The California Air Pollution Control Officers Association is a non-profit association of the Air Pollution Control Officers from all 35 local air quality agencies throughout California. CAPCOA was formed in 1975 to promote clean air and to provide a forum for sharing of knowledge, experience, and information among the air quality regulatory agencies across the State and the Nation. The Association promotes unity and efficiency, and strives to encourage consistency in methods and practices of air pollution control. It is an organization of air quality professionals — leaders in their field.

What CAPCOA Does

TRAINING – CAPCOA sponsors numerous training opportunities throughout the year in order to provide local district staff and industry with the latest information on air pollution control techniques.

INFORMATION – Through its website, social media presence, and its Public Outreach Committee, provides a wealth of material to the general public. The Association actively promotes public health.

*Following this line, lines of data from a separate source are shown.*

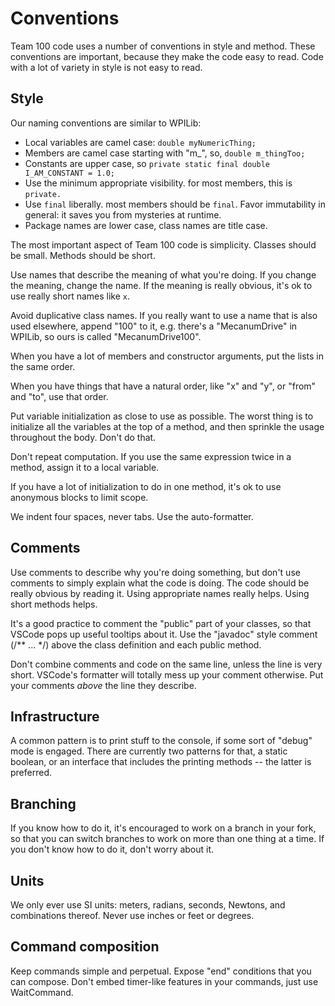 # Conventions

Team 100 code uses a number of conventions in style and method.  These conventions are important,
because they make the code easy to read.  Code with a lot of variety in style is not easy to
read.

## Style

Our naming conventions are similar to WPILib:

* Local variables are camel case: ```double myNumericThing;```
* Members are camel case starting with "m_", so, ```double m_thingToo;```
* Constants are upper case, so ```private static final double I_AM_CONSTANT = 1.0;```
* Use the minimum appropriate visibility.  for most members, this is ```private.```
* Use ```final``` liberally.  most members should be ```final```.  Favor immutability in general: it saves you from mysteries at runtime.
* Package names are lower case, class names are title case.

The most important aspect of Team 100 code is simplicity.  Classes should be small.  Methods should be short.

Use names that describe the meaning of what you're doing.  If you change the meaning, change the name.  If the meaning is really obvious, it's ok to use really short names like ```x```.

Avoid duplicative class names.  If you really want to use a name that is also used elsewhere, append "100" to it, e.g. there's a "MecanumDrive" in WPILib, so ours is called "MecanumDrive100".

When you have a lot of members and constructor arguments, put the lists in the same order.

When you have things that have a natural order, like "x" and "y", or "from" and "to", use that order.

Put variable initialization as close to use as possible.  The worst thing is to initialize all the variables at the top of a method, and then sprinkle the usage throughout the body.  Don't do that.

Don't repeat computation. If you use the same expression twice in a method, assign it to a local variable.

If you have a lot of initialization to do in one method, it's ok to use anonymous blocks to limit scope.

We indent four spaces, never tabs.  Use the auto-formatter.

## Comments

Use comments to describe why you're doing something, but don't use comments to simply explain what the code
is doing.  The code should be really obvious by reading it.  Using appropriate names really helps.  Using short
methods helps.

It's a good practice to comment the "public" part of your classes, so that VSCode pops up useful tooltips
about it. Use the "javadoc" style comment (/** ... */) above the class definition and each public method.

Don't combine comments and code on the same line, unless the line is very short.  VSCode's formatter will totally
mess up your comment otherwise.  Put your comments *above* the line they describe.

## Infrastructure

A common pattern is to print stuff to the console, if some sort of "debug" mode is engaged.  There are currently two patterns for that, a static boolean, or an interface that includes the printing methods -- the latter is preferred.

## Branching

If you know how to do it, it's encouraged to work on a branch in your fork, so that you can switch branches to work on more than one thing at a time.  If you don't know how to do it, don't worry about it.

## Units

We only ever use SI units: meters, radians, seconds, Newtons, and combinations thereof.  Never use inches or feet or degrees.

## Command composition

Keep commands simple and perpetual.  Expose "end" conditions that you can compose.  Don't embed timer-like features in your commands, just use WaitCommand.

COORDINATION – CAPCOA meets regularly with federal and state air quality officials to develop statewide rules and policies to ensure consistent application of air pollution laws and regulations. Close coordination is also maintained with the regulated community, environmental advocacy groups, and the communities that the air districts serve.

LEGISLATION – CAPCOA actively participates in the development and implementation of air quality bills that speed progress toward healthful air quality, reduce costs, and streamline air quality laws.

Local Air Districts

California law established thirty-five local air pollution control districts in California. These range from small, single county districts such as Lassen, to multi-county agencies such as the San Joaquin Valley, Bay Area and South Coast air districts. Districts provide expertise and knowledge of local conditions and needs to address local and regional air pollution. They are governed by Boards consisting primarily of elected officials, and are staffed by engineers, planners, attorneys, inspectors, meteorologists, chemists, and technicians. Air districts are responsible for control of stationary sources of emissions, while mobile source emissions are controlled by state and federal regulations. Additionally, air districts have the authority to implement control measures which affect transportation sources, including automobiles. Air district activities are closely coordinated with state and federal agency activities to holistically address air pollution.

Current Air Issues

Despite significant progress realized over decades of hard work, California continues to face some of the worst air quality in the nation. Our growing population of over 39 million residents and the fact our economy is the fifth largest in the world makes this a special challenge.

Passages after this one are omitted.